In order to test the practical applicability of this biosensor for real samples analyses, the glucose in blood serum was determined. Before determination, 20 μL of the serum samples was added with the help of microinjector into the measuring chamber and diluted with PBS (pH 6.8) to obtain a total 5.0 mL volume. This was then analyzed without any further pretreatment. As a control, the GOD method was employed according to a previous protocol [35]. The glucose concentration levels in sera determined by the proposed biosensor were in agreement with the values determined by the spectrophotometry method and the results are shown in Table 1. Analytical recoveries of the glucose added into blood serum samples were from 95.0% to 97.2%. All experimental results demonstrated the promising capability of this novel biosensor in practical application.

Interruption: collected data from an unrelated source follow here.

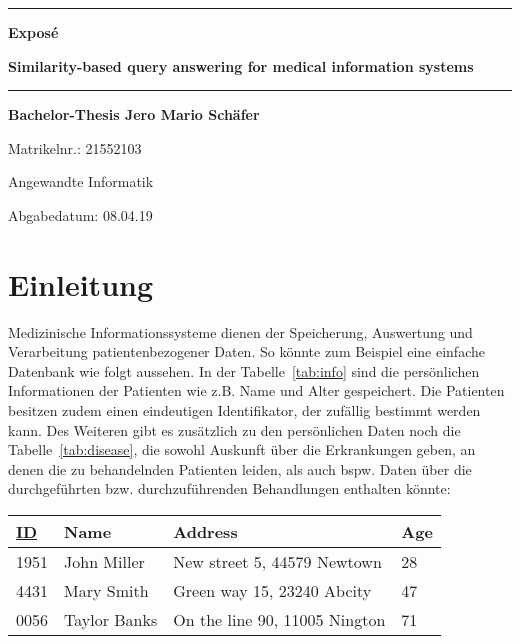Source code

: \documentclass[a4paper, 11pt]{article}
\begin{document}
\newpage
\thispagestyle{empty}
\newcommand{\Rule}{\rule{\textwidth}{1mm}}

\begin{center}

\Rule\vspace{5mm}
\sffamily\bfseries\LARGE Exposé \par
\sffamily\bfseries\Huge Similarity-based query answering for medical information systems
\vspace{1mm}\Rule
\vfill
\sffamily\bfseries\LARGE Bachelor-Thesis
\vfill
\sffamily\bfseries\Large Jero Mario Schäfer\par Matrikelnr.: 21552103\par Angewandte Informatik\par
\vfill

\raisebox{7mm}{Georg-August-Universität}
\raisebox{7mm}{Göttingen}\par
\vfill
Abgabedatum: 08.04.19
\end{center}




\newpage
\section{Einleitung}

Medizinische Informationssysteme dienen der Speicherung, Auswertung und Verarbeitung patientenbezogener Daten. So könnte zum Beispiel eine einfache Datenbank
wie folgt aussehen. In der Tabelle~\ref{tab:info} sind die persönlichen Informationen der Patienten wie z.B. Name und Alter gespeichert. Die 
Patienten besitzen zudem einen eindeutigen Identifikator, der zufällig bestimmt werden kann. Des Weiteren gibt es zusätzlich zu den persönlichen Daten noch
die Tabelle~\ref{tab:disease}, die sowohl Auskunft über die Erkrankungen geben, an denen die zu behandelnden Patienten leiden, als auch bspw. Daten über die
durchgeführten bzw. durchzuführenden Behandlungen enthalten könnte: 
\\
\newcommand{\textoverline}[1]{$\overline{\mbox{#1}}$}
\begin{center}
\begin{tabular}{*{4}l} 
     \underline{ID} & Name & Address & Age \\
     \hline
     1951 & John Miller & New street 5, 44579 Newtown & 28 \\
     4431 & Mary Smith & Green way 15, 23240 Abcity & 47 \\
     0056 & Taylor Banks & On the line 90, 11005 Nington & 71 \\
\end{tabular}
 \label{tab:info}
\end{center}
\end{document}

Table 1 Glucose determination and recovery test for serum samples

Conclusions

A novel and intriguing route for glucose biosensor fabrication was presented. It is based on immobilization of GOD by adsorption of gold nanoparticles on a precursor of tailor-designed platinum nanoparticle-modified polycrystalline gold microelectrode. Highly activated by combining gold nanoparticles with tailor-designed platinum nanoparticles, the resulting glucose biosensor holds a synergistic electrocatalytic effect for the oxidation of hydrogen peroxide, derived from the GOD production during glucose oxidation, at a low positive potential. In addition, the anti-interference ability was improved significantly due to the negatively charged discrimination of DTPA.